**WORK INSTRUCTIONS**
Look below for the line containing "on the LOB." and the line containing "ask (the spread)."; repeat exactly those two lines and all lines between them, and nothing else.

**DATA EXTRACTS**
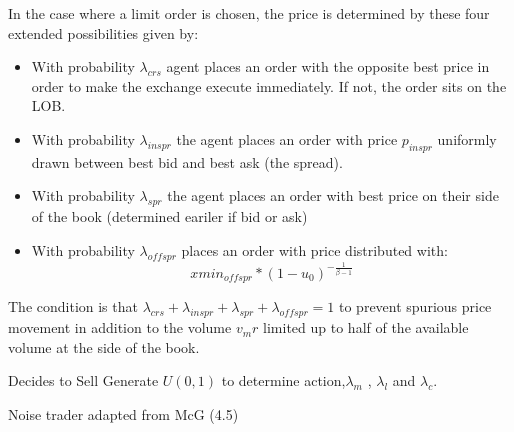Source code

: \documentclass{article}
\begin{document}
In the case where a limit order is chosen, the price is determined by these four extended possibilities given by: 
\begin{itemize}
  \item With probability $\lambda_{crs}$ agent places an order with the opposite best price in order to make the exchange execute immediately. If not, the order sits on the LOB. 
  \item With probability $\lambda_{inspr}$ the agent places an order with price $p_{inspr}$ uniformly drawn between best bid and best ask (the spread). 
  \item With probability $\lambda_{spr}$ the agent places an order with best price on their side of the book (determined eariler if bid or ask)
  \item With probability $\lambda_{offspr}$ places an order with price distributed with:  
  \[ xmin_{offspr} * (1-u_0)^{-\frac{1}{\beta - 1}} \]
\end{itemize}
The condition is that $\lambda_{crs} + \lambda_{inspr} + \lambda_{spr} + \lambda_{offspr} = 1$ to prevent spurious price movement in addition to the volume $v_mr$ limited up to half of the available volume at the side of the book. 

\begin{algorithm}[H]
\DontPrintSemicolon 
{} {

     {
    Decides to Sell\;
    }
    \EndIf
    Generate $U(0,1)$ to determine action,$\lambda_{m}$ , $\lambda_{l}$ and $\lambda_{c}$.
    
    {
    }
  }
\EndIf
\caption{{\sc Noise trader adapted from McG (4.5) \cite{McGroarty}} }
\end{algorithm}
\end{document}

**YOUR RESPONSE**
  \item With probability $\lambda_{crs}$ agent places an order with the opposite best price in order to make the exchange execute immediately. If not, the order sits on the LOB. 
  \item With probability $\lambda_{inspr}$ the agent places an order with price $p_{inspr}$ uniformly drawn between best bid and best ask (the spread). 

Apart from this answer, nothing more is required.